# 2-15 gallon heater review and suggestion



## soccerdog693 (Dec 28, 2010)

Hey guys!

So when I first set up my tank I had gotten Tetra's submersible heater for 2-10 gallons for my 2.5 gal aquarium.









I've heard a lot of bad things about this heater - that it stops heating and basically becomes useless. It's supposed to keep water at 78 degrees +/- 2 degrees. This was my experience the first time around. I left it in the tank during my water changes (usually unplugged it first) but after a while I noticed it didn't keep keep my tank anywhere near 78 degrees. It would fluxuate between 75 to almost 81. Bad for betta.

I realized that this heater is very, very finicky. It can't experience any temperature shock or the thermostat will die. The directions said to unplug it for at least 15 minutes before taking it out of an aquarium. It also said to put it in an aquarium for 15 min before plugging it in. And NEVER leave it on an expose it to open air.

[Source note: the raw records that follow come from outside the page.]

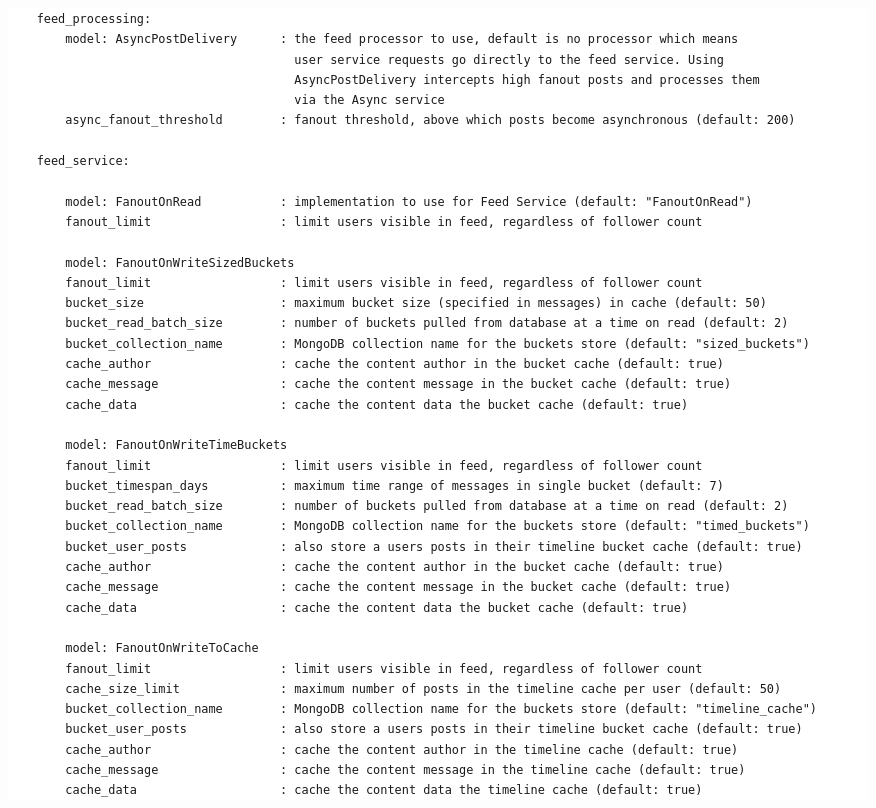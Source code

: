        feed_processing:
            model: AsyncPostDelivery      : the feed processor to use, default is no processor which means 
                                            user service requests go directly to the feed service. Using
                                            AsyncPostDelivery intercepts high fanout posts and processes them
                                            via the Async service
            async_fanout_threshold        : fanout threshold, above which posts become asynchronous (default: 200)

        feed_service:

            model: FanoutOnRead           : implementation to use for Feed Service (default: "FanoutOnRead")
            fanout_limit                  : limit users visible in feed, regardless of follower count
            
            model: FanoutOnWriteSizedBuckets  
            fanout_limit                  : limit users visible in feed, regardless of follower count
            bucket_size                   : maximum bucket size (specified in messages) in cache (default: 50)
            bucket_read_batch_size        : number of buckets pulled from database at a time on read (default: 2)
            bucket_collection_name        : MongoDB collection name for the buckets store (default: "sized_buckets")
            cache_author                  : cache the content author in the bucket cache (default: true)
            cache_message                 : cache the content message in the bucket cache (default: true)
            cache_data                    : cache the content data the bucket cache (default: true)

            model: FanoutOnWriteTimeBuckets  
            fanout_limit                  : limit users visible in feed, regardless of follower count
            bucket_timespan_days          : maximum time range of messages in single bucket (default: 7)
            bucket_read_batch_size        : number of buckets pulled from database at a time on read (default: 2)
            bucket_collection_name        : MongoDB collection name for the buckets store (default: "timed_buckets")
            bucket_user_posts             : also store a users posts in their timeline bucket cache (default: true) 
            cache_author                  : cache the content author in the bucket cache (default: true)
            cache_message                 : cache the content message in the bucket cache (default: true)
            cache_data                    : cache the content data the bucket cache (default: true)

            model: FanoutOnWriteToCache  
            fanout_limit                  : limit users visible in feed, regardless of follower count
            cache_size_limit              : maximum number of posts in the timeline cache per user (default: 50)
            bucket_collection_name        : MongoDB collection name for the buckets store (default: "timeline_cache")
            bucket_user_posts             : also store a users posts in their timeline bucket cache (default: true) 
            cache_author                  : cache the content author in the timeline cache (default: true)
            cache_message                 : cache the content message in the timeline cache (default: true)
            cache_data                    : cache the content data the timeline cache (default: true)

Now I'm new to the betta hobby and didn't realize that when the company gives you these instructions - you really NEED to take them.

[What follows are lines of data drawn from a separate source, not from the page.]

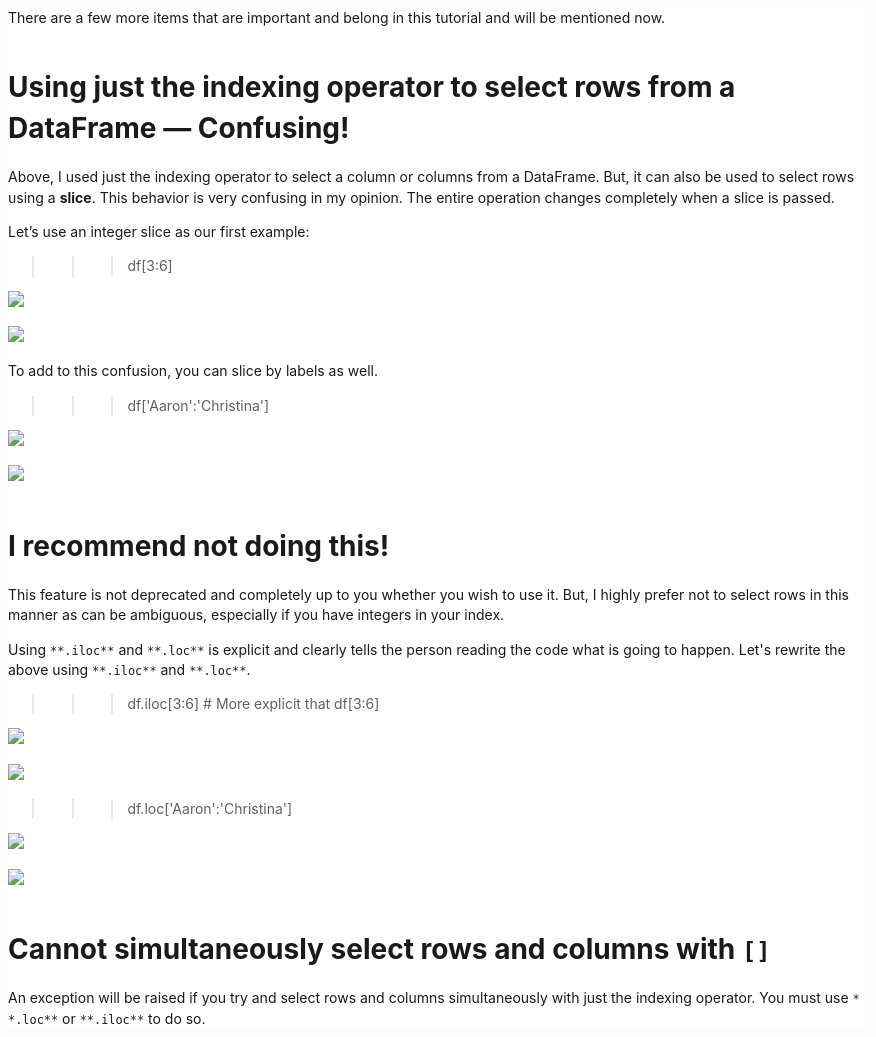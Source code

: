 There are a few more items that are important and belong in this tutorial and will be mentioned now.

# Using just the indexing operator to select rows from a DataFrame — Confusing!

Above, I used just the indexing operator to select a column or columns from a DataFrame. But, it can also be used to select rows using a  **slice**. This behavior is very confusing in my opinion. The entire operation changes completely when a slice is passed.

Let’s use an integer slice as our first example:

>>> df[3:6]

![](https://miro.medium.com/max/60/1*VLlVzvrycrlMeQw_OPnlmg.png?q=20)

![](https://miro.medium.com/max/408/1*VLlVzvrycrlMeQw_OPnlmg.png)

To add to this confusion, you can slice by labels as well.

>>> df['Aaron':'Christina']

![](https://miro.medium.com/max/60/1*ckgKLl2gSA39EB2I1GH2hw.png?q=20)

![](https://miro.medium.com/max/398/1*ckgKLl2gSA39EB2I1GH2hw.png)

# I recommend not doing this!

This feature is not deprecated and completely up to you whether you wish to use it. But, I highly prefer not to select rows in this manner as can be ambiguous, especially if you have integers in your index.

Using  `**.iloc**`  and  `**.loc**`  is explicit and clearly tells the person reading the code what is going to happen. Let's rewrite the above using  `**.iloc**`  and  `**.loc**`.

>>> df.iloc[3:6]      # More explicit that df[3:6]

![](https://miro.medium.com/max/60/1*VLlVzvrycrlMeQw_OPnlmg.png?q=20)

![](https://miro.medium.com/max/408/1*VLlVzvrycrlMeQw_OPnlmg.png)

>>> df.loc['Aaron':'Christina'] 

![](https://miro.medium.com/max/60/1*ckgKLl2gSA39EB2I1GH2hw.png?q=20)

![](https://miro.medium.com/max/398/1*ckgKLl2gSA39EB2I1GH2hw.png)

# Cannot simultaneously select rows and columns with  `[]`

An exception will be raised if you try and select rows and columns simultaneously with just the indexing operator. You must use  `**.loc**`  or  `**.iloc**`  to do so.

So I bought a new heater (same kind, its the only one for small tanks at my lfs) and followed all the rules to the letter. Unplug it for 15 min before water change. Leave it in during water change and wait 15 min to plug it back in. Since doing that it's been working great! It's been keeping my tank at a comfy 78-79 degrees and my betta has perked up.

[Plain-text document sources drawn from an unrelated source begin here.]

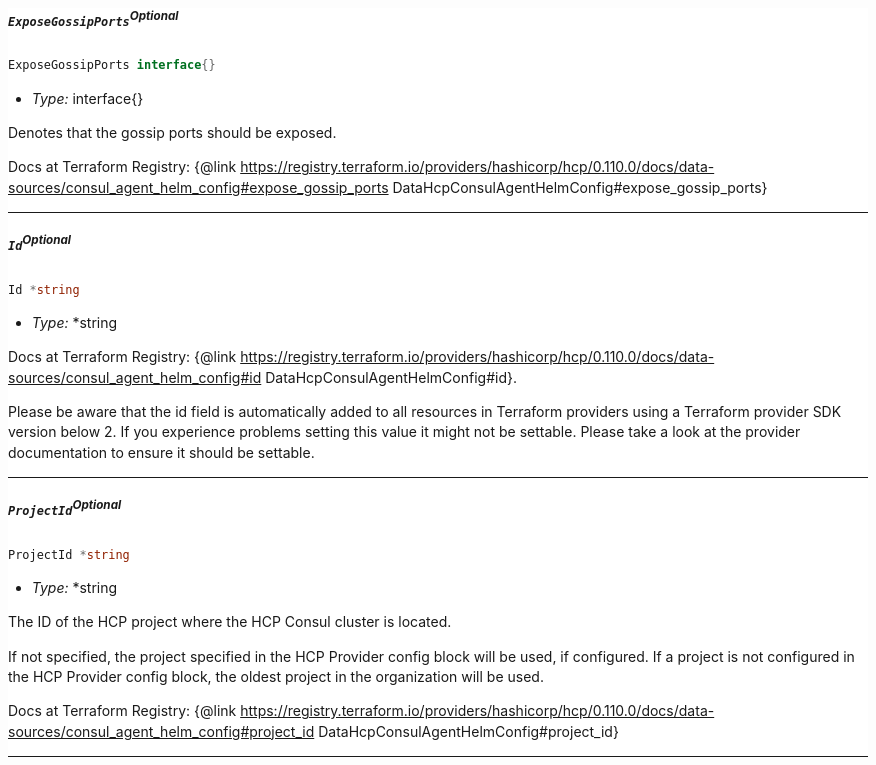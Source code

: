 ##### `ExposeGossipPorts`<sup>Optional</sup> <a name="ExposeGossipPorts" id="@cdktf/provider-hcp.dataHcpConsulAgentHelmConfig.DataHcpConsulAgentHelmConfigConfig.property.exposeGossipPorts"></a>

```go
ExposeGossipPorts interface{}
```

- *Type:* interface{}

Denotes that the gossip ports should be exposed.

Docs at Terraform Registry: {@link https://registry.terraform.io/providers/hashicorp/hcp/0.110.0/docs/data-sources/consul_agent_helm_config#expose_gossip_ports DataHcpConsulAgentHelmConfig#expose_gossip_ports}

---

##### `Id`<sup>Optional</sup> <a name="Id" id="@cdktf/provider-hcp.dataHcpConsulAgentHelmConfig.DataHcpConsulAgentHelmConfigConfig.property.id"></a>

```go
Id *string
```

- *Type:* *string

Docs at Terraform Registry: {@link https://registry.terraform.io/providers/hashicorp/hcp/0.110.0/docs/data-sources/consul_agent_helm_config#id DataHcpConsulAgentHelmConfig#id}.

Please be aware that the id field is automatically added to all resources in Terraform providers using a Terraform provider SDK version below 2.
If you experience problems setting this value it might not be settable. Please take a look at the provider documentation to ensure it should be settable.

---

##### `ProjectId`<sup>Optional</sup> <a name="ProjectId" id="@cdktf/provider-hcp.dataHcpConsulAgentHelmConfig.DataHcpConsulAgentHelmConfigConfig.property.projectId"></a>

```go
ProjectId *string
```

- *Type:* *string

The ID of the HCP project where the HCP Consul cluster is located.

If not specified, the project specified in the HCP Provider config block will be used, if configured.
If a project is not configured in the HCP Provider config block, the oldest project in the organization will be used.

Docs at Terraform Registry: {@link https://registry.terraform.io/providers/hashicorp/hcp/0.110.0/docs/data-sources/consul_agent_helm_config#project_id DataHcpConsulAgentHelmConfig#project_id}

---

So, in my experience anyway, this heater is great for small aquariums if and only if you use it properly and don't blow the thermostat. It's a picky device and can easily be broken. :/


----------



## sjones (Apr 28, 2010)

Did not know that ( never reads directions) Thanks!

I have two-one from Walmart that hardly works (72 ish range) and one from a local fish store (different brand that works a bit better (76ish)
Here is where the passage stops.